1/6/20 2:05 EST Update: President-elect Biden has decided to select Judge Merrick Garland for the position of Attorney General, according to Politico. Although Garland was seen to be harder to replace on the appellate court he currently sits on, Politico reports that given the performance of Democrats in today’s Georgia Senate runoffs, Biden choose Garland over Jones and Yates because a majority in the Senate would make it easier to confirm a replacement for Garland. 

As of January 5th, President-elect Joseph R. Biden has not yet chosen an Attorney General to head the Department of Justice (DOJ), a position that is very important to whistleblowers and the proper prosecution of whistleblower cases. The Attorney General has the power to direct the DOJ towards or away from prosecuting certain cases, or types of cases, and even to drop them. Speaking to reporters on December 22, Biden said that “There’s not an obvious choice in my mind,” indicating that he may not make a pick soon. According to sources close to the transition process, the top contenders for the job include former Deputy Attorney General Sally Yates, federal judge and former Supreme Court nominee Merrick Garland, and Senator Doug Jones. 

Senator Jones, a former U.S. Attorney for the Northern District of Alabama, has the most conspicuous record of publicly supporting whistleblowers and pro-whistleblower policies. After being appointed to the U.S. Attorney position in 1997, Jones gained a reputation for reexamining and prosecuting Civil Rights Era crimes, most famously the Sixteenth Street Baptist Church Bombing of 1963. In a brief interview during the 2019 Ukrainian whistleblower scandal, Jones voiced his support for the anonymous Ukraine whistleblower and specifically the whistleblower’s right to confidentiality. He added that he is “…Probably the only one in the Congress – certainly I’m the only one in the United States Senate — that has represented whistleblowers. And I’ve represented people on the other side of a whistleblower complaint. That whistleblower law is there for a reason: to encourage people to come forward without reprisals.” This validation of whistleblower struggles and the importance of whistleblower laws is an encouraging sign for how he might treat whistleblower cases, were he to be tapped for the position. 
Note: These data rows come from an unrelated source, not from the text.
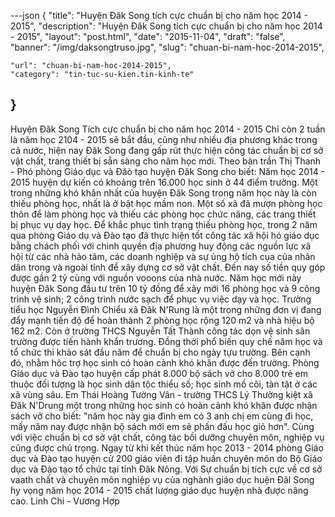 ---json
{
    "title": "Huyện Đăk Song tích cực chuẩn bị cho năm học 2014 - 2015",
    "description": "Huyện Đăk Song tích cực chuẩn bị cho năm học 2014 - 2015",
    "layout": "post.html",
    "date": "2015-11-04",
    "draft": "false",
    "banner": "/img/daksongtruso.jpg",
    "slug": "chuan-bi-nam-hoc-2014-2015",
   
    "url": "chuan-bi-nam-hoc-2014-2015",
    "category": "tin-tuc-su-kien.tin-kinh-te"
}
---
Huyện Đăk Song Tích cực chuẩn bị cho năm học 2014 - 2015
Chỉ còn 2 tuần là năm học 2104 - 2015 sẽ bắt đầu, cũng như nhiều địa phương khác trong cả nước, hiện nay Đăk Song đang gấp rút thực hiện công tác chuẩn bị cơ sở vật chất, trang thiết bị sẵn sàng cho năm học mới.
Theo bàn trần Thị Thanh - Phó phòng Giáo dục và Đăò tạo huyện Đăk Song cho biết: Năm học 2014 - 2015 huyện dự kiến có khoảng trên 16.000 học sinh ở 44 điểm trường. Một trong những khó khăn nhất của huyện Đăk Song trong năm học này là còn thiếu phòng học, nhất là ở bật học mầm non. Một số xã đã mượn phòng học thôn để làm phòng học và thiếu các phòng học chức năng, các trang thiết bị phục vụ dạy học.
Để khắc phục tình trạng thiếu phòng học, trong 2 năm qua phòng Giáo dụ và Đào tạo đã thực hiện tốt công tác xã hội hó giáo dục bằng chách phối với chinh quyền địa phương huy động các nguồn lực xã hội từ các nhà hảo tâm, các doanh nghiệp và sự ủng hộ tích cụa của nhân dân trong và ngoài tỉnh để xây dựng cơ sở vật chất. Đến nay số tiền quy góp được gần 2 tỷ cùng với nguồn vooons của nhà nước. Năm học mới này huyện Đăk Song đầu tư trên 10 tỷ đồng để xây mới 16 phòng học và 9 công trình vệ sinh; 2 công trình nước sạch để phục vụ việc dạy và học.
Trường tiểu học Nguyễn Đình Chiểu xã Đăk N'Rung là một trong những đơn vị đang đẩy mạnh tiến độ để hoàn thành 2 phòng học rộng 120 m2 và nhà hiệu bộ 162 m2.
Còn ở trường THCS Nguyễn Tất Thành công tác dọn vệ sinh sân trường được tiến hành khẩn trương. Đồng thời phổ biến quy chế năm học và tổ chức thi khảo sát đầu năm để chuẩn bị cho ngày tựu trường.
Bên cạnh đó, nhằm hôc trợ học sinh có hoàn cảnh khó khăn được đến trường. Phòng Giáo dục và Đào tạo huyện cấp phát 8.000 bộ sách vở cho 8.000 trẻ em thuộc đối tượng là học sinh dân tộc thiểu số; học sinh mồ côi, tàn tật ở các xã vùng sâu. Em Thái Hoàng Tường Vân - trường THCS Lý Thường kiệt xã Đăk N'Drung một trong những học sinh có hoàn cảnh khó khăn được nhận sách vở cho biết: "năm học này gia đình em có 3 anh chị em cùng đi học, mấy năm nay được nhận bộ sách mới em sẽ phấn đấu học giỏ hơn".
Cùng với việc chuẩn bị cơ sở vật chất, công tác bồi dưỡng chuyên môn, nghiệp vụ cũng được chú trọng. Ngay từ khi kết thúc năm học 2013 - 2014 phòng Giáo dục và Đào tạo huyện cử 200 giáo viên đi tập huấn chuyên môn do Bộ Giáo dục và Đào tạo tổ chức tại tỉnh Đăk Nông.
Với Sự chuẩn bị tích cực về cơ sở vaath chất và chuyên môn nghiệp vụ của nghành giáo dục huện Đăl Song hy vọng năm học 2014 - 2015 chất lượng giáo dục huyện nhà được nâng cao.
Linh Chi - Vương Hợp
Merrick Garland has also shown support for whistleblowers and judicial expansion of whistleblower protections during his career as a judge. Garland is a judge serving on the United States Court of Appeals for the District of Columbia Circuit. In 2016, Barack Obama nominated Garland to fill a vacant seat on the Supreme Court. Controversy quickly arose over whether a president should be able to appoint a justice in the last year of their term. Garland’s nomination was blocked in the Senate and the seat on the Court was eventually taken by Neil Gorsuch. In a 2004 dissenting opinion on the case U.S. ex rel. Totten v. Bombardier Corp., 380 F.3d 488, Garland argued for expansion of the scope of the False Claims Act. Garland’s dissenting opinion argued that the False Claims Act allows the United States to recover federal funds lost by false claims to federal grant recipients. This suggests that Garland may tend towards interpreting the False Claims Act as an expansive, anti-fraud provision. In 2008, his interpretation of False Claims Act expansion was vindicated at the level of the Supreme Court in Allison Engine Co., Inc. v. U.S. ex rel. Sanders. Garland has also defended a strong preexisting definition of retaliation against whistleblowers, helping them to be compensated or reinstated when they have been unjustly retaliated against. 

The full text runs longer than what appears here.